Ricardo Noblat
Se restar provado que um parlamentar mentiu para seus pares, ele poderá ser cassado por quebra de decoro. Foi assim em 2000 com o senador Luiz Estevão de Oliveira (PMDB-DF).
Cassaram-lhe o mandato porque mentiu - não porque desviou dinheiro público destinado à construção de um prédio em São Paulo. José Sarney (PMDB-AP) corre o mesmo risco.
O jornal O Estado de S. Paulo publicou na semana passada que a Petrobras concedeu um patrocínio cultural no valor de R$ 1,3 milhão à Fundação José Sarney, responsável pela guarda de documentos e objetos do período em que Sarney foi presidente da República (1985-1989).
O dinheiro serviria para a digitalização dos documentos e a informatização de todo o sistema de acesso ao acervo. Nada foi feito. E R$ 500 mil acabaram desviados para empresas fantasmas e outras da família Sarney.
Ao detalhar como gastou o dinheiro, a Fundação informou, por exemplo, ter pagado à empresa Souza Premieri R$ 12 mil por conta de um "curso de capacitação em história da arte” ministrado a 80 funcionários e estagiários do acervo museológico.
A Souza Premieri é uma empresa do ramo do comércio varejista de artigos de vestuário e acessórios. Seu dono, Adão de Jesus Souza, não sabe distinguir entre um Picasso e um Heitor dos Prazeres. A empresa funciona na casa dele onde não há vestígios do que produz.
Mas o que disse Sarney a respeito da denúncia do jornal?
Primeiro, por meio de nota assinada por seu assessor de imprensa, assegurou: “O senador José Sarney é presidente de honra da Fundação que leva seu nome, tendo sido seu fundador. Não participa de sua administração, nem tem responsabilidade sobre ela”.

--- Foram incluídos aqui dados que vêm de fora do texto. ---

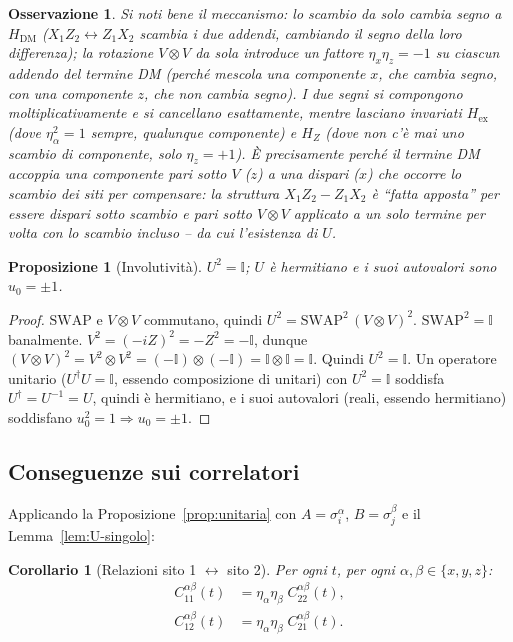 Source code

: \documentclass[11pt,a4paper]{article}
\newtheorem{proposizione}{Proposizione}
\newtheorem{corollario}{Corollario}
\newtheorem{osservazione}{Osservazione}
\begin{document}
\begin{osservazione}
Si noti bene il meccanismo: lo scambio da solo cambia segno a $H_{\mathrm{DM}}$
($X_1Z_2\leftrightarrow Z_1X_2$ scambia i due addendi, cambiando il segno della loro
differenza); la rotazione $V\otimes V$ da sola introduce un fattore $\eta_x\eta_z=-1$ su
\emph{ciascun} addendo del termine DM (perché mescola una componente $x$, che cambia segno, con
una componente $z$, che non cambia segno). I due segni si compongono moltiplicativamente e si
cancellano esattamente, mentre lasciano invariati $H_{\mathrm{ex}}$ (dove $\eta_\alpha^2=1$
sempre, qualunque componente) e $H_Z$ (dove non c'è mai uno scambio di componente, solo
$\eta_z=+1$). È precisamente perché il termine DM accoppia una componente pari sotto $V$ ($z$)
a una dispari ($x$) che occorre lo scambio dei siti per compensare: la struttura
$X_1Z_2-Z_1X_2$ è ``fatta apposta'' per essere dispari sotto scambio e pari sotto $V\otimes V$
applicato a un solo termine per volta con lo scambio incluso -- da cui l'esistenza di $U$.
\end{osservazione}

\begin{proposizione}[Involutività]
\label{prop:U2}
$U^2=\mathbb I$; $U$ è hermitiano e i suoi autovalori sono $u_0=\pm1$.
\end{proposizione}

\begin{proof}
$\mathrm{SWAP}$ e $V\otimes V$ commutano, quindi $U^2=\mathrm{SWAP}^2\,(V\otimes V)^2$.
$\mathrm{SWAP}^2=\mathbb I$ banalmente. $V^2=(-iZ)^2=-Z^2=-\mathbb I$, dunque
$(V\otimes V)^2=V^2\otimes V^2=(-\mathbb I)\otimes(-\mathbb I)=\mathbb I\otimes\mathbb I=\mathbb I$.
Quindi $U^2=\mathbb I$. Un operatore unitario ($U^\dagger U=\mathbb I$, essendo composizione di
unitari) con $U^2=\mathbb I$ soddisfa $U^\dagger=U^{-1}=U$, quindi è hermitiano, e i suoi
autovalori (reali, essendo hermitiano) soddisfano $u_0^2=1\Rightarrow u_0=\pm1$.
\end{proof}

\subsection{Conseguenze sui correlatori}

Applicando la Proposizione~\ref{prop:unitaria} con $A=\sigma_i^\alpha$, $B=\sigma_j^\beta$ e il
Lemma~\ref{lem:U-singolo}:

\begin{corollario}[Relazioni sito 1 $\leftrightarrow$ sito 2]
\label{cor:U-correlatori}
Per ogni $t$, per ogni $\alpha,\beta\in\{x,y,z\}$:
\begin{align}
C_{11}^{\alpha\beta}(t) &= \eta_\alpha\eta_\beta\; C_{22}^{\alpha\beta}(t),
\label{eq:cor-auto} \\
C_{12}^{\alpha\beta}(t) &= \eta_\alpha\eta_\beta\; C_{21}^{\alpha\beta}(t).
\label{eq:cor-incrociato}
\end{align}
\end{corollario}
\end{document}

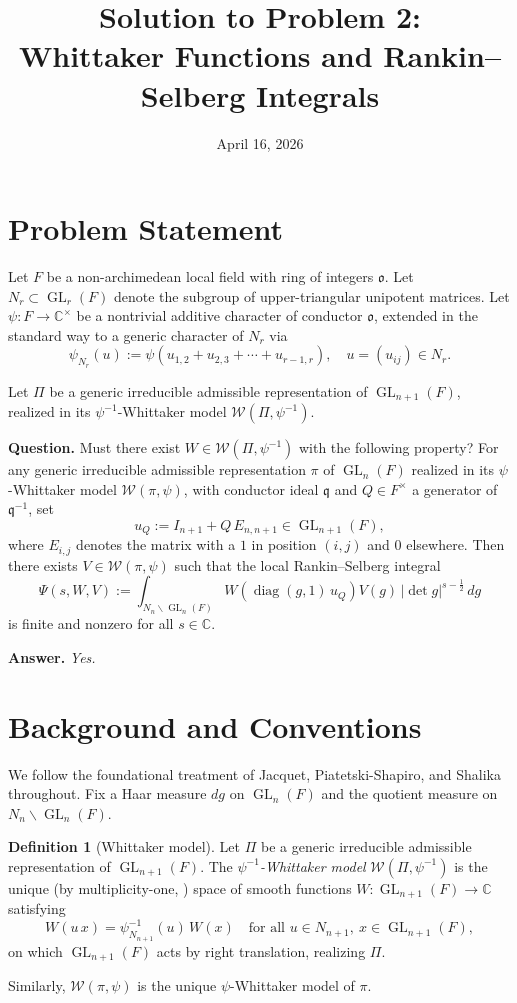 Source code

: \documentclass[12pt]{article}
\title{Solution to Problem 2:\\
  Whittaker Functions and Rankin--Selberg Integrals}
\author{}
\date{April 16, 2026}
\theoremstyle{definition}
\newtheorem{definition}[theorem]{Definition}
\DeclareMathOperator{\diag}{diag}
\DeclareMathOperator{\GL}{GL}
\begin{document}
\maketitle

\section*{Problem Statement}

Let $F$ be a non-archimedean local field with ring of integers $\mathfrak{o}$.
Let $N_r \subset \GL_r(F)$ denote the subgroup of upper-triangular unipotent matrices.
Let $\psi \colon F \to \mathbb{C}^\times$ be a nontrivial additive character of conductor
$\mathfrak{o}$, extended in the standard way to a generic character of $N_r$ via
\[
  \psi_{N_r}(u) := \psi(u_{1,2} + u_{2,3} + \cdots + u_{r-1,r}), \quad u = (u_{ij}) \in N_r.
\]

Let $\Pi$ be a generic irreducible admissible representation of $\GL_{n+1}(F)$, realized
in its $\psi^{-1}$-Whittaker model $\mathcal{W}(\Pi, \psi^{-1})$.

\medskip

\noindent \textbf{Question.} Must there exist $W \in \mathcal{W}(\Pi, \psi^{-1})$ with the
following property? For any generic irreducible admissible representation $\pi$ of $\GL_n(F)$
realized in its $\psi$-Whittaker model $\mathcal{W}(\pi, \psi)$, with conductor ideal
$\mathfrak{q}$ and $Q \in F^\times$ a generator of $\mathfrak{q}^{-1}$, set
\[
  u_Q := I_{n+1} + Q\,E_{n,n+1} \in \GL_{n+1}(F),
\]
where $E_{i,j}$ denotes the matrix with a $1$ in position $(i,j)$ and $0$ elsewhere.
Then there exists $V \in \mathcal{W}(\pi, \psi)$ such that the local Rankin--Selberg integral
\[
  \Psi(s, W, V) := \int_{N_n \backslash \GL_n(F)}
    W\!\left(\diag(g, 1)\, u_Q\right) V(g)\, |\det g|^{s - \frac{1}{2}}\, dg
\]
is finite and nonzero for all $s \in \mathbb{C}$.

\medskip

\noindent \textbf{Answer.} \emph{Yes.}

\section*{Background and Conventions}

We follow the foundational treatment of Jacquet, Piatetski-Shapiro, and Shalika
\cite{JPSS83} throughout. Fix a Haar measure $dg$ on $\GL_n(F)$ and the quotient
measure on $N_n \backslash \GL_n(F)$.

\begin{definition}[Whittaker model]
  Let $\Pi$ be a generic irreducible admissible representation of $\GL_{n+1}(F)$.
  The \emph{$\psi^{-1}$-Whittaker model} $\mathcal{W}(\Pi, \psi^{-1})$ is the unique
  (by multiplicity-one, \cite[Theorem 3.1]{JPSS83}) space of smooth functions
  $W \colon \GL_{n+1}(F) \to \mathbb{C}$ satisfying
  \[
    W(u\, x) = \psi^{-1}_{N_{n+1}}(u)\, W(x)
    \quad \text{for all } u \in N_{n+1},\ x \in \GL_{n+1}(F),
  \]
  on which $\GL_{n+1}(F)$ acts by right translation, realizing $\Pi$.

  Similarly, $\mathcal{W}(\pi, \psi)$ is the unique $\psi$-Whittaker model of $\pi$.
\end{definition}
\end{document}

Mais tarde, sentado na cadeira de presidente do Senado, Sarney encarou seus colegas reunidos em plenário e proclamou sem hesitar: “Eu não tenho nenhuma responsabilidade administrativa naquela Fundação”.
Engana que eu gosto!
Está escrito nos estatutos da Fundação que seu presidente vitalício é José Sarney. Quando ele morrer, a presidência caberá à sua mulher. E depois da morte dela, a cada um dos três filhos.
Na falta deles, assumirá um dos netos, em seguida outro, e assim sucessivamente. É um negócio familiar, portanto. E será familiar até o final dos tempos.
Presidente de honra é quase nada se comparado a presidente vitalício. Não tem “nenhuma responsabilidade administrativa naquela Fundação” é uma mentira grosseira.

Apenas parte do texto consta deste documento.